The impoliteness of overriding methods

H. S. Teoh hsteoh at quickfur.ath.cx
Wed Dec 19 23:41:37 PST 2012


On Thu, Dec 20, 2012 at 08:26:18AM +0100, Jacob Carlborg wrote:
> On 2012-12-20 01:06, H. S. Teoh wrote:
> >On Thu, Dec 20, 2012 at 12:11:34AM +0100, Andrej Mitrovic wrote:
> >>Some interesting blog post:
> >>http://journal.stuffwithstuff.com/2012/12/19/the-impoliteness-of-overriding-methods/
[...]
> >Interestingly enough, in the "polite" overriding case, the call to
> >inner is undefined until it's defined in the derived class.

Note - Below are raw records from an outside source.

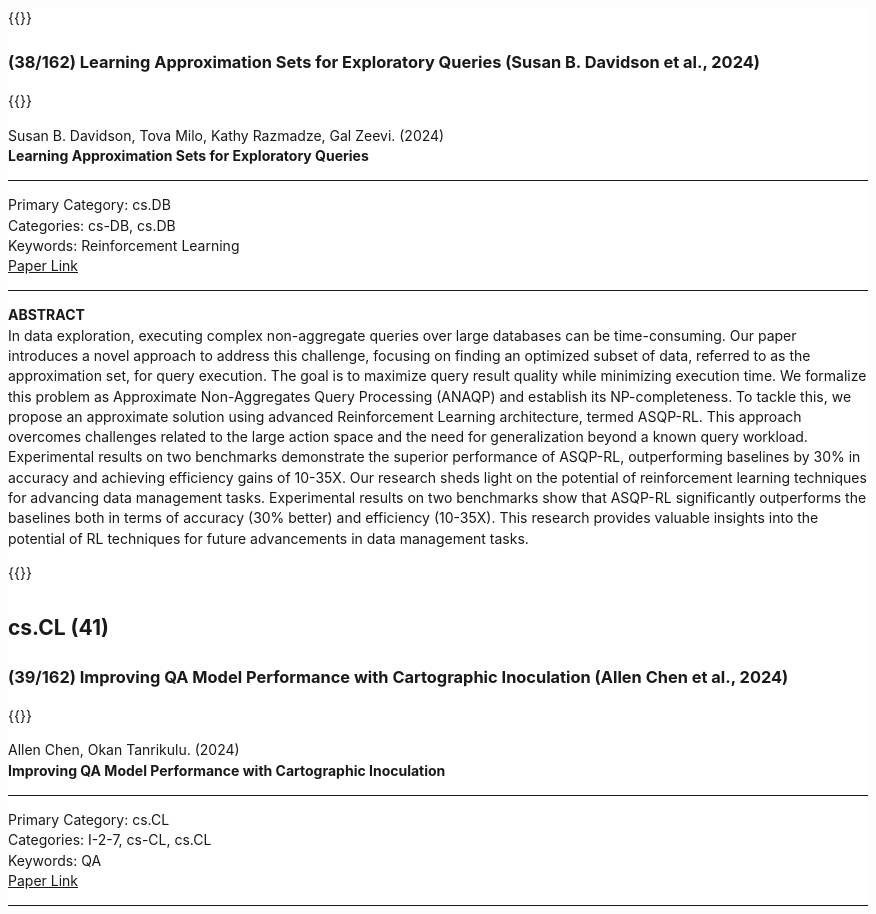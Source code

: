 {{</citation>}}


### (38/162) Learning Approximation Sets for Exploratory Queries (Susan B. Davidson et al., 2024)

{{<citation>}}

Susan B. Davidson, Tova Milo, Kathy Razmadze, Gal Zeevi. (2024)  
**Learning Approximation Sets for Exploratory Queries**  

---
Primary Category: cs.DB  
Categories: cs-DB, cs.DB  
Keywords: Reinforcement Learning  
[Paper Link](http://arxiv.org/abs/2401.17059v1)  

---


**ABSTRACT**  
In data exploration, executing complex non-aggregate queries over large databases can be time-consuming. Our paper introduces a novel approach to address this challenge, focusing on finding an optimized subset of data, referred to as the approximation set, for query execution. The goal is to maximize query result quality while minimizing execution time. We formalize this problem as Approximate Non-Aggregates Query Processing (ANAQP) and establish its NP-completeness. To tackle this, we propose an approximate solution using advanced Reinforcement Learning architecture, termed ASQP-RL. This approach overcomes challenges related to the large action space and the need for generalization beyond a known query workload. Experimental results on two benchmarks demonstrate the superior performance of ASQP-RL, outperforming baselines by 30% in accuracy and achieving efficiency gains of 10-35X. Our research sheds light on the potential of reinforcement learning techniques for advancing data management tasks. Experimental results on two benchmarks show that ASQP-RL significantly outperforms the baselines both in terms of accuracy (30% better) and efficiency (10-35X). This research provides valuable insights into the potential of RL techniques for future advancements in data management tasks.

{{</citation>}}


## cs.CL (41)



### (39/162) Improving QA Model Performance with Cartographic Inoculation (Allen Chen et al., 2024)

{{<citation>}}

Allen Chen, Okan Tanrikulu. (2024)  
**Improving QA Model Performance with Cartographic Inoculation**  

---
Primary Category: cs.CL  
Categories: I-2-7, cs-CL, cs.CL  
Keywords: QA  
[Paper Link](http://arxiv.org/abs/2401.17498v2)  

---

Which
> >means that a method that calls inner is a kind of pseudo-abstract
> >method (since abstract methods are those that *must* be implemented
> >by the derived class). So if we were to implement this in D, we could
> >extend the meaning of 'abstract':
> >
> >	class Base {
> >		// The current, usual overridable method
> >		void replaceMe() {
> >			writeln("A");
> >		}
> >
> >		// Abstract, because chain(chainMe) is undefined until
> >		// the derived class implements it.
> >		abstract void chainMe() {
> >			writeln("B");
> >			inner.chainMe(); // call derived class method
> >					// 'inner' is a tentative
> >					// keyword
> >			writeln("C");
> >		}
> >	}
> >
> >	class Derived : Base {
> >		override replaceMe() {
> >			writeln("D");
> >			Base.replaceMe();
> >			writeln("E");
> >		}
> >
> >		// Base.chainMe is abstract, so we have to implement
> >		// this method.
> >		override void chainMe() {
> >			writeln("F");
> >		}
> >	}
> >
> >	void main() {
> >		auto d = new Derived();
> >		d.replaceMe();	// prints D A E
> >		d.chainMe();	// prints B F C
> >	}
> >
> >
> >T
> >
> 
> What's the difference compared to calling "super".
[...]

The difference is that you can do things like this:

	class Base {
		abstract void chainMe() {
			if (condition) {
				chainMe();	// recursion
			} else {
				inner.chainMe();
			}
		}
	}

Which cannot be easily reproduced using .super.


T

-- 
Ruby is essentially Perl minus Wall.